[Start of section]

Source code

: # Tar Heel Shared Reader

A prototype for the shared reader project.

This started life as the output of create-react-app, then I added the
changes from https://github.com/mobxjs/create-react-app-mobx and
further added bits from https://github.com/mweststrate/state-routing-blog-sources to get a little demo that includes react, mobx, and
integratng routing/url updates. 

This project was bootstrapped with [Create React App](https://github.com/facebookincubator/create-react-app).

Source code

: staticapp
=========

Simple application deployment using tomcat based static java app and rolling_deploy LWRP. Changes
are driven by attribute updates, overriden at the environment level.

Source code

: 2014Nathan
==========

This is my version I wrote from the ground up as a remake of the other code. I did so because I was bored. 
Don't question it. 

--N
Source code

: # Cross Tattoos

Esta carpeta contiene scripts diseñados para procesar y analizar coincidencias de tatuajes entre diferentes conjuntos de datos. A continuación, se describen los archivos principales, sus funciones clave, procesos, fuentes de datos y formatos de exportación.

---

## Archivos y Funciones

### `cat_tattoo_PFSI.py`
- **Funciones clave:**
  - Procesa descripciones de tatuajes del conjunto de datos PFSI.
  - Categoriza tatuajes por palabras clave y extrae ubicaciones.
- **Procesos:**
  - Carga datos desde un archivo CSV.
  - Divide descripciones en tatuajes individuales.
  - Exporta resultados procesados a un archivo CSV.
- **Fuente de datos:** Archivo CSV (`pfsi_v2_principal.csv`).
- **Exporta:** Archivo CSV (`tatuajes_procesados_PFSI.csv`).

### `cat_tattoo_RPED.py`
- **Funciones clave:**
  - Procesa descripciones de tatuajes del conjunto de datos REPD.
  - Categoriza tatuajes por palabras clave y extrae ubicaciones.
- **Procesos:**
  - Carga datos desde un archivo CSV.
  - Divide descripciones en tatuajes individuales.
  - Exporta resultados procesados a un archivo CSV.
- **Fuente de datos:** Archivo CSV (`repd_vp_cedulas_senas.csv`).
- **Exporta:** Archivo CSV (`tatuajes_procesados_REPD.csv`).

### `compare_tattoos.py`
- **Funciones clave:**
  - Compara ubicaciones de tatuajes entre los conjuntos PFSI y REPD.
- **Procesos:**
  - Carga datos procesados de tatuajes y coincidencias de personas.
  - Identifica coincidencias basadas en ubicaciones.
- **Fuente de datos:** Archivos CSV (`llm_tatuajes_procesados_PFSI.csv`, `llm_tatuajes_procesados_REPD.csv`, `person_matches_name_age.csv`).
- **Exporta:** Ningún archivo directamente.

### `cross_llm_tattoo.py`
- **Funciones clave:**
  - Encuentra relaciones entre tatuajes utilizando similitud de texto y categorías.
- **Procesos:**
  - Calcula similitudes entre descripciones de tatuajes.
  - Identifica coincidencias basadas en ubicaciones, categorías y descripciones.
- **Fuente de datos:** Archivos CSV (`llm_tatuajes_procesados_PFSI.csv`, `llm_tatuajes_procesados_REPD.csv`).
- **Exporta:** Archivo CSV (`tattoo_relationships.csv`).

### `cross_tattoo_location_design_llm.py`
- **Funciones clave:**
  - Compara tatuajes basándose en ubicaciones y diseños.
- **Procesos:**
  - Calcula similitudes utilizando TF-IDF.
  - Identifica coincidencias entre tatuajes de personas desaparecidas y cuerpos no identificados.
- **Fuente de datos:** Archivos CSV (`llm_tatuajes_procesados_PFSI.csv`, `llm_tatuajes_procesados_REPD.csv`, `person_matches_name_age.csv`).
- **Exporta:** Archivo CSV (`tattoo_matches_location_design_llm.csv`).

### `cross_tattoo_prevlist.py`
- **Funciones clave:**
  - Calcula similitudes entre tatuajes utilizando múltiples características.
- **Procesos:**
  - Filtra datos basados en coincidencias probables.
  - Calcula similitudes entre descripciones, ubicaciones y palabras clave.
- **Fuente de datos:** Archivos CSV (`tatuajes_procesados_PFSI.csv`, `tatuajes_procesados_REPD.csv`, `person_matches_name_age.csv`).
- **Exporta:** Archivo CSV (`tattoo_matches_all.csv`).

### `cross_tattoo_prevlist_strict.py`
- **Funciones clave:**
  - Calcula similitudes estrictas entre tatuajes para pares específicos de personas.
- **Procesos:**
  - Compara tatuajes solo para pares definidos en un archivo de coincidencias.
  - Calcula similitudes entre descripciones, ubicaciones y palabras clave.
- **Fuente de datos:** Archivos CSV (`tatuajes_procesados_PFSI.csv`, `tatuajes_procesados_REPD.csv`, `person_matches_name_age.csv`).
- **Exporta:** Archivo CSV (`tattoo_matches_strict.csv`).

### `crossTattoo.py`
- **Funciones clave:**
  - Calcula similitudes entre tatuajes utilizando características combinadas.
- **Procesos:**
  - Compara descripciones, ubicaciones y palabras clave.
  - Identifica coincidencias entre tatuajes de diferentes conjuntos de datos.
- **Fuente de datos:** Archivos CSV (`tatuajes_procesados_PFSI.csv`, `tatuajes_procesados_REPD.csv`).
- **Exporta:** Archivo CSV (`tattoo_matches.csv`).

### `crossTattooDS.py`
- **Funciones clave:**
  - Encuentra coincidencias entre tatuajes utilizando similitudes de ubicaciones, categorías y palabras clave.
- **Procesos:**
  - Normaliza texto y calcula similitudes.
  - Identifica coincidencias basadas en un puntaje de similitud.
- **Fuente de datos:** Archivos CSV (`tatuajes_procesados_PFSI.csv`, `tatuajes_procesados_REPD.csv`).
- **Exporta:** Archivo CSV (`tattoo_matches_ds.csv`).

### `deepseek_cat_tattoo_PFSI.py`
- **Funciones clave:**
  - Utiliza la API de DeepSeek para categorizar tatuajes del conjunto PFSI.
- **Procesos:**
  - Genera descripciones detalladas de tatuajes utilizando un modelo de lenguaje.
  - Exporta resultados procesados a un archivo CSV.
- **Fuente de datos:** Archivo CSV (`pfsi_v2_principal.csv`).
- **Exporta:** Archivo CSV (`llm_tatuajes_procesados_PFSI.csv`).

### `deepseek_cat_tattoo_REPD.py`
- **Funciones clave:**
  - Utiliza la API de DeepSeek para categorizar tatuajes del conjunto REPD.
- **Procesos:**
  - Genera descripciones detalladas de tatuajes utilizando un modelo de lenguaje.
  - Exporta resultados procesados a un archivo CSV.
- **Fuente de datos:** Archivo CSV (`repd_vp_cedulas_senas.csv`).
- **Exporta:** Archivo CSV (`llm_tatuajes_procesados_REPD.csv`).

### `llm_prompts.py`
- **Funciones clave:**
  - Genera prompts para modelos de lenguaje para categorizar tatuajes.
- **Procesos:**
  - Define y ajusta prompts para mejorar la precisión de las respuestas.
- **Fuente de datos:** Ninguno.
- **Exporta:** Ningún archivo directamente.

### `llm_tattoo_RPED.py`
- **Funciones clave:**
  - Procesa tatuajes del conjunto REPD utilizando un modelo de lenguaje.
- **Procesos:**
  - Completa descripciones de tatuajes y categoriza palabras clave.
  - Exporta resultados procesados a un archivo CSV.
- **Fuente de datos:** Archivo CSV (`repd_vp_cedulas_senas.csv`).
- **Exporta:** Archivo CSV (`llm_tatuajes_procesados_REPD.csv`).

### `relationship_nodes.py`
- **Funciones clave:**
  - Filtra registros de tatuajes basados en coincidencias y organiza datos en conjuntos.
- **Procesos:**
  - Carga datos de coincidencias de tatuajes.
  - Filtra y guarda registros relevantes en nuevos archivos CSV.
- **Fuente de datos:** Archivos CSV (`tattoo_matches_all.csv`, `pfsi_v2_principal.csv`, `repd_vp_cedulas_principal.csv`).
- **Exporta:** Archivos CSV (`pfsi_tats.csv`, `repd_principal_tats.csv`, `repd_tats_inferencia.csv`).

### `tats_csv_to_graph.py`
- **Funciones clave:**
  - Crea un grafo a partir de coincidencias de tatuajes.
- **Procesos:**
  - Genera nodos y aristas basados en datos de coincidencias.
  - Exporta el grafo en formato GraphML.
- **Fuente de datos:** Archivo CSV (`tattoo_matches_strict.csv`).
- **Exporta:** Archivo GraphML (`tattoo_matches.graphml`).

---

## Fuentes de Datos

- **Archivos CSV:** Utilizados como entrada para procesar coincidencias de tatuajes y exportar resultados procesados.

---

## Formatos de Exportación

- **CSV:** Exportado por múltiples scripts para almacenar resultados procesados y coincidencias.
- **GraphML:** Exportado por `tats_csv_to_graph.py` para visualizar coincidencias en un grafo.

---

[End of section]
[Start of section]

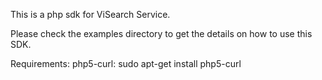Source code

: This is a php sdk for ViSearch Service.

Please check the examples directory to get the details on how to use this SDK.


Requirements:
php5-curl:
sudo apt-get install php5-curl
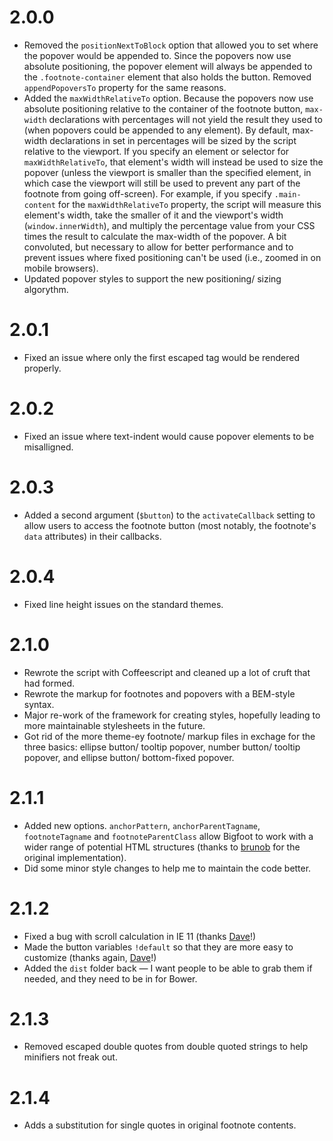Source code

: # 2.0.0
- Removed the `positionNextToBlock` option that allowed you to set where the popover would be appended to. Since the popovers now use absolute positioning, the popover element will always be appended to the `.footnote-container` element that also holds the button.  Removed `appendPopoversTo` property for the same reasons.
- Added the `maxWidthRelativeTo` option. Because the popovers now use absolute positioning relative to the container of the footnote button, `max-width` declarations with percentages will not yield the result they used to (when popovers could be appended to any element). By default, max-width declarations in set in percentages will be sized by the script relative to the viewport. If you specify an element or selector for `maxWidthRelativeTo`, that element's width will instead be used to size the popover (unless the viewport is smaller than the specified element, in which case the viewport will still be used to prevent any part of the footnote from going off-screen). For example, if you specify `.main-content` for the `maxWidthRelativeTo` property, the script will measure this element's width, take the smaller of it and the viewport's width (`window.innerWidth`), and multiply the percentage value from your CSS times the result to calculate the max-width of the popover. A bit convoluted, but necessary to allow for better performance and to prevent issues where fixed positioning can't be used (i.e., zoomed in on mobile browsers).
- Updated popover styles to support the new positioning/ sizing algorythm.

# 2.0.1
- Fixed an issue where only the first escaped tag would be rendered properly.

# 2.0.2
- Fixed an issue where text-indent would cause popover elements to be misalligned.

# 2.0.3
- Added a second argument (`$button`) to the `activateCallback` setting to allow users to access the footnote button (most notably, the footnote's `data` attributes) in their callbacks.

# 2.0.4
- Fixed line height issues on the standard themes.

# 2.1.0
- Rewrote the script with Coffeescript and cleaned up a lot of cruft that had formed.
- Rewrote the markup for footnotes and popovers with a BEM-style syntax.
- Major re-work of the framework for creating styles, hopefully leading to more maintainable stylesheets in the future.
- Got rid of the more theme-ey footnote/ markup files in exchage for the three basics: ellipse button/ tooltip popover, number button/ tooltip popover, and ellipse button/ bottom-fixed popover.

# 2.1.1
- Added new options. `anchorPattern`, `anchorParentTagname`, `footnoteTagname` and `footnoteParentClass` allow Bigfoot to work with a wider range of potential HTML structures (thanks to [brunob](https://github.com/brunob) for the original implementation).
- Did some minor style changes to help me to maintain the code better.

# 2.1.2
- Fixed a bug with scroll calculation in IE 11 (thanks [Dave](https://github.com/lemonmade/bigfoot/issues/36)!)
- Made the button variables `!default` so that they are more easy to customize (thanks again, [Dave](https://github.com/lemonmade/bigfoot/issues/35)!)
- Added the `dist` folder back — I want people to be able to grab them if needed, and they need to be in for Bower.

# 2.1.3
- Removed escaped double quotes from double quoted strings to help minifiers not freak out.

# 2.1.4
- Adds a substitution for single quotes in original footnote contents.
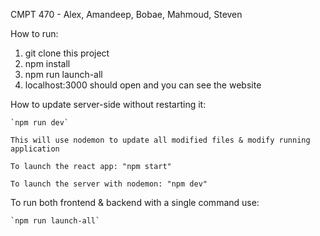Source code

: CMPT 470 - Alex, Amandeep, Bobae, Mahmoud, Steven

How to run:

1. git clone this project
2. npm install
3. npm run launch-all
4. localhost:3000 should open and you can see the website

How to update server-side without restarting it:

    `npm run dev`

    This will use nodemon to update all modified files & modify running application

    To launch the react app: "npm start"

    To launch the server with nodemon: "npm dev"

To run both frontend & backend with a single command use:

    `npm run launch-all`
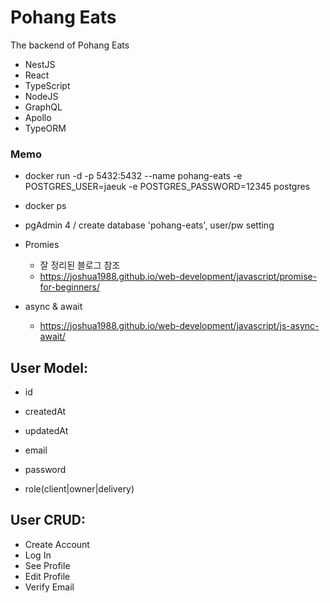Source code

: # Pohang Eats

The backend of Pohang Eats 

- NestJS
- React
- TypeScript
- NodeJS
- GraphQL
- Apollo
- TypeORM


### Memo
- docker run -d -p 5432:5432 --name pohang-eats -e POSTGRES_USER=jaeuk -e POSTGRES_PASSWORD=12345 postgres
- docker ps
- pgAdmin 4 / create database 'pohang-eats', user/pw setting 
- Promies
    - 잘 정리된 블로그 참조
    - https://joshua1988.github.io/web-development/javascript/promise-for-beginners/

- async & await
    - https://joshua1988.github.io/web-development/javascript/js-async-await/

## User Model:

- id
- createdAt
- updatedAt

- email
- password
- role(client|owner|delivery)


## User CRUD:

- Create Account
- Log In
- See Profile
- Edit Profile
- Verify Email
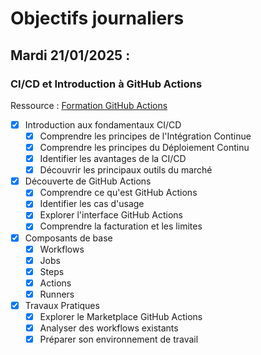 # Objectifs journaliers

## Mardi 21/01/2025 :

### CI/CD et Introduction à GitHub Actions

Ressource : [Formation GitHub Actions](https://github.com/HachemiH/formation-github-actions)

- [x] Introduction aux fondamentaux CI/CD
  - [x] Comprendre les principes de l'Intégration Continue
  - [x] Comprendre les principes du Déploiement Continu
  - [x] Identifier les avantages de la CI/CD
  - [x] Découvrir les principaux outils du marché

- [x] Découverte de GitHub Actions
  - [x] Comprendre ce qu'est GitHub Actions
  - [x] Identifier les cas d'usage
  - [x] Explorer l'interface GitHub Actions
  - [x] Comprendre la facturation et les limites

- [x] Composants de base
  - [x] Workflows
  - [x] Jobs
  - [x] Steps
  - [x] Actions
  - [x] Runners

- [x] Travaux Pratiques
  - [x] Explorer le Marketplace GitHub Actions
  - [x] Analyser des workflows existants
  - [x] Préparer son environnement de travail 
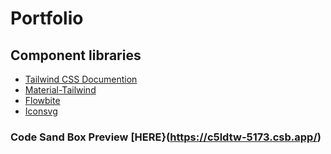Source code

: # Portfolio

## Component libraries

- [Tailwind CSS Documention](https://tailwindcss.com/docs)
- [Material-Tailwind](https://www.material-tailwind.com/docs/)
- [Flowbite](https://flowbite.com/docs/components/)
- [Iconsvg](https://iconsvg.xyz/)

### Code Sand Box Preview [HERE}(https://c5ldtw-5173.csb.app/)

[End of section]
[Start of section]

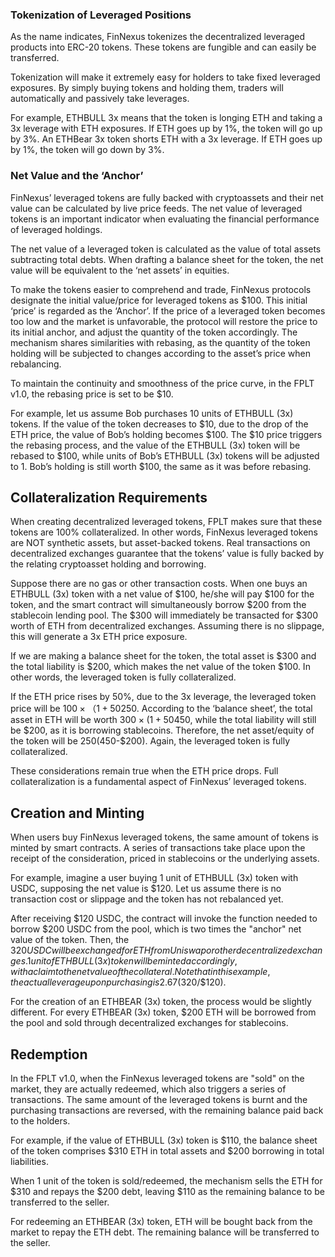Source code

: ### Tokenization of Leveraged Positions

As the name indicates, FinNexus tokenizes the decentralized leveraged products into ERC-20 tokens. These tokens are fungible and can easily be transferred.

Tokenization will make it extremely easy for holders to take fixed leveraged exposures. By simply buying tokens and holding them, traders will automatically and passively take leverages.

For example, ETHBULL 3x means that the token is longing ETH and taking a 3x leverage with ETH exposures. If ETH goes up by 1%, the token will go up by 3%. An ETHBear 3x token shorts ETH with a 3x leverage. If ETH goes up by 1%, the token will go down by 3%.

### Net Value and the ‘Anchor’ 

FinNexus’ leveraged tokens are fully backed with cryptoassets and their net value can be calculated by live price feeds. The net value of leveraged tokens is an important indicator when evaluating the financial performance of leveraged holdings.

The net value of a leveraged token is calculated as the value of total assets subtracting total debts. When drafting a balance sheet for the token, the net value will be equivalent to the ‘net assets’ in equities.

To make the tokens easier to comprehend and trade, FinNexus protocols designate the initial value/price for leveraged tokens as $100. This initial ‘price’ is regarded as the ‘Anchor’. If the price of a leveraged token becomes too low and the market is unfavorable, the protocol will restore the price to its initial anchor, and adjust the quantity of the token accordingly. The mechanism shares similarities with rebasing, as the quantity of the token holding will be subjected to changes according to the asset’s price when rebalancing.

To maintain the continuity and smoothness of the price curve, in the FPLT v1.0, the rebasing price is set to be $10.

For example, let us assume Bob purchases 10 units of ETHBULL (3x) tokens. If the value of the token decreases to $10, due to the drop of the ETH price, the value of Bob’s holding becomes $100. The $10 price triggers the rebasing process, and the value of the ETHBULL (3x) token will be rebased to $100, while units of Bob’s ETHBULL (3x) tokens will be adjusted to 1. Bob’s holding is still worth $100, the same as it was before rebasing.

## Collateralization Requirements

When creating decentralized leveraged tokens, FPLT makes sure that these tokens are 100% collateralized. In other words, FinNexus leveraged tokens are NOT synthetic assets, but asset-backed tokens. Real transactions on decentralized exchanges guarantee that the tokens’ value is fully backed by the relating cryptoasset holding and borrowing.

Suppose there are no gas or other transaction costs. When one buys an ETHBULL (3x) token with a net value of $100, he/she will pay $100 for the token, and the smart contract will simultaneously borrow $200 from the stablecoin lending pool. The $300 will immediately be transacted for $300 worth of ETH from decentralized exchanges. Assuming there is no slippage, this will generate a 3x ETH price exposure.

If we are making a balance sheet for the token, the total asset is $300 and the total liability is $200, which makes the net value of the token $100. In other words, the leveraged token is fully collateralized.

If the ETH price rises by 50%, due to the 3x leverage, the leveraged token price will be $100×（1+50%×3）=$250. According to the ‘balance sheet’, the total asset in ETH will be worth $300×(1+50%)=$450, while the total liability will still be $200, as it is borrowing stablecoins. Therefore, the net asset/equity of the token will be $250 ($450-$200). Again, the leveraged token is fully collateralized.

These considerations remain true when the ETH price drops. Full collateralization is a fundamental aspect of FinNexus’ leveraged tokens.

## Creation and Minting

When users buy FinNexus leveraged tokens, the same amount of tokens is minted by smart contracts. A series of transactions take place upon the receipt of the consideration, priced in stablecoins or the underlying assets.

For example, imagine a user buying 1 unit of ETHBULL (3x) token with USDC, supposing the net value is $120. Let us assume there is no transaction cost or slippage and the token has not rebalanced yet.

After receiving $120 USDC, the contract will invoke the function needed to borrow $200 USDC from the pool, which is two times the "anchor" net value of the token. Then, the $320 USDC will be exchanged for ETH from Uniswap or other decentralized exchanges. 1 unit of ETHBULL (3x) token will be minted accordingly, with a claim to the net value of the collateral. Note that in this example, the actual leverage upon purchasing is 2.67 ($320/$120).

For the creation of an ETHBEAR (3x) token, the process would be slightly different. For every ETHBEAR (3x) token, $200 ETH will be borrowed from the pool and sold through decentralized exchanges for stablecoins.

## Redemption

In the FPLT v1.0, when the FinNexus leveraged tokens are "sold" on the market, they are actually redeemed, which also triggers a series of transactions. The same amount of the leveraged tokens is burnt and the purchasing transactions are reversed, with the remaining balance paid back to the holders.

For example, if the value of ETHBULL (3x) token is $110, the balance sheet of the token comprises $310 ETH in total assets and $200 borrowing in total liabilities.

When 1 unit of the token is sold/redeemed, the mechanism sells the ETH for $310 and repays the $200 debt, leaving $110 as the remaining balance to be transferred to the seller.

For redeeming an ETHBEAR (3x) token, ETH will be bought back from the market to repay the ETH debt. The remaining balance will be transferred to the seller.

[End of section]

Scan the listing for the string "setting". Copy each line that has it.

ANSWER AREA>
- Added a second argument (`$button`) to the `activateCallback` setting to allow users to access the footnote button (most notably, the footnote's `data` attributes) in their callbacks.
- pgAdmin 4 / create database 'pohang-eats', user/pw setting 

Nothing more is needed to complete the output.